Extrait de la chronique de Lyonel Trouillot (Le Point, 23/02/10) :
Oui, j’ai eu tort de rouler dans Port-au-Prince. Je m’arrête. Une pause. J’écoute une jeune fille qui fait du volontariat dénoncer la corruption qui s’installe dans les réseaux de distribution. On le sait : des médicaments qui devraient être donnés ont été mis en vente. C’est pareil pour la nourriture. La corruption existe partout dans le monde, ce qui manque ici, c’est la sanction. Ce qui agace, c’est le mensonge. Ce qui indispose, c’est l’incapacité, non pas du pays, mais du pouvoir, de mettre de l’ordre, de la transparence.

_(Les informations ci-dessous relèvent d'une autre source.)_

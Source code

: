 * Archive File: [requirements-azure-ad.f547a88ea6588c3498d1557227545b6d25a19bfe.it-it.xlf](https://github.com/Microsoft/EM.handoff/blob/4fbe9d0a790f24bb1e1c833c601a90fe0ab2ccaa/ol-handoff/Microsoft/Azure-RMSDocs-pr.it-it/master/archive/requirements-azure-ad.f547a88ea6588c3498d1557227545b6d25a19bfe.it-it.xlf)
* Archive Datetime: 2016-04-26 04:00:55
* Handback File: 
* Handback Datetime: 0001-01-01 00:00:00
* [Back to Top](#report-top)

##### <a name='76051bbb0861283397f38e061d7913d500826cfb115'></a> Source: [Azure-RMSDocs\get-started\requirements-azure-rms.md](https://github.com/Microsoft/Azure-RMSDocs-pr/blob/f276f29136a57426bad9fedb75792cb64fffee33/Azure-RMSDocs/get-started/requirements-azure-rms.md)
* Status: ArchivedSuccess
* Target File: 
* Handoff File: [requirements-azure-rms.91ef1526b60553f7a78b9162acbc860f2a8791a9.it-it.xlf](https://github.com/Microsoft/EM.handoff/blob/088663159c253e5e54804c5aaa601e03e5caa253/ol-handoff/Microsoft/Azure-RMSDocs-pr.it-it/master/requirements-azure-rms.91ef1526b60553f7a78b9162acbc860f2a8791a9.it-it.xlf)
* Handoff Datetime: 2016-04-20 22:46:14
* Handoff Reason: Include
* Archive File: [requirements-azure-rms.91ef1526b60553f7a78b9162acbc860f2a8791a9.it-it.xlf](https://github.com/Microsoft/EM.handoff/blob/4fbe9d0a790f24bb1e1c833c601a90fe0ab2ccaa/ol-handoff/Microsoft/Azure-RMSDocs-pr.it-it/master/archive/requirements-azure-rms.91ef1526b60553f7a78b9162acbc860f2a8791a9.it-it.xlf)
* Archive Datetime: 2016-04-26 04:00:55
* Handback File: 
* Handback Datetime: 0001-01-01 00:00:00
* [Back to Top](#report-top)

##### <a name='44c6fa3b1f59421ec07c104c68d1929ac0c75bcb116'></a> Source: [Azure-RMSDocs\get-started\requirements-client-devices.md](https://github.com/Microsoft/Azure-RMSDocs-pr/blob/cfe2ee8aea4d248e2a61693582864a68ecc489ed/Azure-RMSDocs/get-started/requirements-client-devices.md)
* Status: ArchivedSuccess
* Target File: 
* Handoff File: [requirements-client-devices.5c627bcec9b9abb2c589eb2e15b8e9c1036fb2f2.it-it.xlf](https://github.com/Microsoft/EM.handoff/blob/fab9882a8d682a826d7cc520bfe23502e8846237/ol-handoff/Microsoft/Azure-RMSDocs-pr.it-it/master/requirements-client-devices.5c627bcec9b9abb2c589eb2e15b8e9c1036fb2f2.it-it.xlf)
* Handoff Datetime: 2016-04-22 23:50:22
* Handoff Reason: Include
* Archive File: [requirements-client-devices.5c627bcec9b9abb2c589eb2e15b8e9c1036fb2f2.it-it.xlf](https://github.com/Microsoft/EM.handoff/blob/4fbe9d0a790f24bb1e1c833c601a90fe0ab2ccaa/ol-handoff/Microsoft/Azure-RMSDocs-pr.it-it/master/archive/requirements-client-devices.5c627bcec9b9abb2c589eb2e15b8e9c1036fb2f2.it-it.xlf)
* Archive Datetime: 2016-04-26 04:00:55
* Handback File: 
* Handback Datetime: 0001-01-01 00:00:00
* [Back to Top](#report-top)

De l’ordre ? Retour dans les rues. Du côté de la faculté de Médecine (faut-il continuer de nommer lieux et institutions du nom qu’on leur donnait avant ?), on construit dans la rue des maisonnettes avec portes et fenêtres. La rumeur veut qu’on les loue. Esprit d’entreprise ? Grand désordre et laxisme des autorités. Il est vrai que, dans les camps, ce n’est pas la confiance dans les autorités qui donne le ton. C’est plutôt le désordre. Surtout dans les camps de plus de mille personnes où « cohabitent » des personnes qui ne se connaissaient pas avant. Corruption. Exactions.